Content starts

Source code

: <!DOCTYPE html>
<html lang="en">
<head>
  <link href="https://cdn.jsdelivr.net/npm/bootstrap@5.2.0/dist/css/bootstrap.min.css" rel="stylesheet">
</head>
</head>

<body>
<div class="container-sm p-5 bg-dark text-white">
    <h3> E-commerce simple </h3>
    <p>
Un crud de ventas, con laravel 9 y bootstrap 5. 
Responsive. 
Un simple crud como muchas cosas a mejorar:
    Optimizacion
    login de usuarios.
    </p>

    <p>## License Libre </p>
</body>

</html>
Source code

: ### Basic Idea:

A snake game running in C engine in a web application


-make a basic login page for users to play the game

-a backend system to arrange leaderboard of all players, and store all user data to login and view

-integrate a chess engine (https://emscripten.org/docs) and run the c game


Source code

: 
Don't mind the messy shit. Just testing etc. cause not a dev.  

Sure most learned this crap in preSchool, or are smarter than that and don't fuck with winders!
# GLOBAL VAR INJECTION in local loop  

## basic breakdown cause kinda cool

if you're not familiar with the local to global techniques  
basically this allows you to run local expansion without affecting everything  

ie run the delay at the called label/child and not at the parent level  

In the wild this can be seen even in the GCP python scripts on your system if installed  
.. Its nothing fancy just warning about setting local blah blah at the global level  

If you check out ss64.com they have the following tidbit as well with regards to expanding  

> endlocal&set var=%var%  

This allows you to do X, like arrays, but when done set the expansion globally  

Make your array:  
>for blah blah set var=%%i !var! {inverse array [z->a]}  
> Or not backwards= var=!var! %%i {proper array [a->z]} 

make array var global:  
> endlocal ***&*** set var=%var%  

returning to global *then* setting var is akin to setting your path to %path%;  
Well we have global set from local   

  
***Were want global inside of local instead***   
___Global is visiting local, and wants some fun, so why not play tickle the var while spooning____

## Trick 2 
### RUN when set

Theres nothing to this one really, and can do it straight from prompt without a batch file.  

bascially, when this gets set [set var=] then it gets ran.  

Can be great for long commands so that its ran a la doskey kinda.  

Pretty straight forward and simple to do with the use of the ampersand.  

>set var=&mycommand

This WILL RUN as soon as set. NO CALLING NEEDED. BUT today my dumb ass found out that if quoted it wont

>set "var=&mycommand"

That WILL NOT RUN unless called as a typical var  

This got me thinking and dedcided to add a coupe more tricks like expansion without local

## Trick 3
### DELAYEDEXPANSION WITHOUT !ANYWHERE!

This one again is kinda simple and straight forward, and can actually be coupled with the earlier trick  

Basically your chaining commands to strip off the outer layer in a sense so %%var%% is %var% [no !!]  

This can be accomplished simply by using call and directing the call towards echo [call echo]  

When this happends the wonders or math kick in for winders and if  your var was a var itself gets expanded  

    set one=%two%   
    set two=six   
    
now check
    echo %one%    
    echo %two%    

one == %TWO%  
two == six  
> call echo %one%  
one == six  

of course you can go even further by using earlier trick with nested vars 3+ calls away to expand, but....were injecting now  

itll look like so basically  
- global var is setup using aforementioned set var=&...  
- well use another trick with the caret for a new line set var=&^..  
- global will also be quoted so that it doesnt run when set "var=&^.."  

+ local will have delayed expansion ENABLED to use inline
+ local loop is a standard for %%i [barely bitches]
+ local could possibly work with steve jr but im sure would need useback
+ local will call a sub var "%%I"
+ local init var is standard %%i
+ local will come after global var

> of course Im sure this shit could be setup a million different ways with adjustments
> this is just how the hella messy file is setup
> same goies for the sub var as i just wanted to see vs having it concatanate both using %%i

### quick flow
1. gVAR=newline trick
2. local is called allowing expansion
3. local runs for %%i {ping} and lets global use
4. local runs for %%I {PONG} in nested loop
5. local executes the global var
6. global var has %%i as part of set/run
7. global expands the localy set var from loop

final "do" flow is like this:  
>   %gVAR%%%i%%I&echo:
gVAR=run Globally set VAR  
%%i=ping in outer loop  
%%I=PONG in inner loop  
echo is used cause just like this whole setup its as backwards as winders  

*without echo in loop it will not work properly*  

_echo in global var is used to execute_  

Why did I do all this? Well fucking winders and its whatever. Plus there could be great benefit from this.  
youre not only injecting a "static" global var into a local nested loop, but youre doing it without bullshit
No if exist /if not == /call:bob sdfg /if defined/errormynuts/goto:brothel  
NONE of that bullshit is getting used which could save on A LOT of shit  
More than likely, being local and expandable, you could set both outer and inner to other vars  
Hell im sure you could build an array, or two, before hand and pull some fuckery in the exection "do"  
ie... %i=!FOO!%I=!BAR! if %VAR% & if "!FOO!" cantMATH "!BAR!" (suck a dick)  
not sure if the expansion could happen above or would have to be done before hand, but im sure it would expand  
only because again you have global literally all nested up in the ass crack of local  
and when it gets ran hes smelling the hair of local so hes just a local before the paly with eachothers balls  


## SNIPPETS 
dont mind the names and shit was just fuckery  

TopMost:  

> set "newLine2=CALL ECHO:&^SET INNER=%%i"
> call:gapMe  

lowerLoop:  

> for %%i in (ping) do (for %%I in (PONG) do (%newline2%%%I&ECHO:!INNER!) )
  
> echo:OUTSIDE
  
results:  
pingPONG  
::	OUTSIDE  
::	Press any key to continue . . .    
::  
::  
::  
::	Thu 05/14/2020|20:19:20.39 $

Content ends

Your answer should consist only of the lines above between the line holding "local will call" and the line holding "## SNIPPETS", inclusive, each transcribed exactly.

+ local will call a sub var "%%I"
+ local init var is standard %%i
+ local will come after global var

> of course Im sure this shit could be setup a million different ways with adjustments
> this is just how the hella messy file is setup
> same goies for the sub var as i just wanted to see vs having it concatanate both using %%i

### quick flow
1. gVAR=newline trick
2. local is called allowing expansion
3. local runs for %%i {ping} and lets global use
4. local runs for %%I {PONG} in nested loop
5. local executes the global var
6. global var has %%i as part of set/run
7. global expands the localy set var from loop

final "do" flow is like this:  
>   %gVAR%%%i%%I&echo:
gVAR=run Globally set VAR  
%%i=ping in outer loop  
%%I=PONG in inner loop  
echo is used cause just like this whole setup its as backwards as winders  

*without echo in loop it will not work properly*  

_echo in global var is used to execute_  

Why did I do all this? Well fucking winders and its whatever. Plus there could be great benefit from this.  
youre not only injecting a "static" global var into a local nested loop, but youre doing it without bullshit
No if exist /if not == /call:bob sdfg /if defined/errormynuts/goto:brothel  
NONE of that bullshit is getting used which could save on A LOT of shit  
More than likely, being local and expandable, you could set both outer and inner to other vars  
Hell im sure you could build an array, or two, before hand and pull some fuckery in the exection "do"  
ie... %i=!FOO!%I=!BAR! if %VAR% & if "!FOO!" cantMATH "!BAR!" (suck a dick)  
not sure if the expansion could happen above or would have to be done before hand, but im sure it would expand  
only because again you have global literally all nested up in the ass crack of local  
and when it gets ran hes smelling the hair of local so hes just a local before the paly with eachothers balls  


## SNIPPETS 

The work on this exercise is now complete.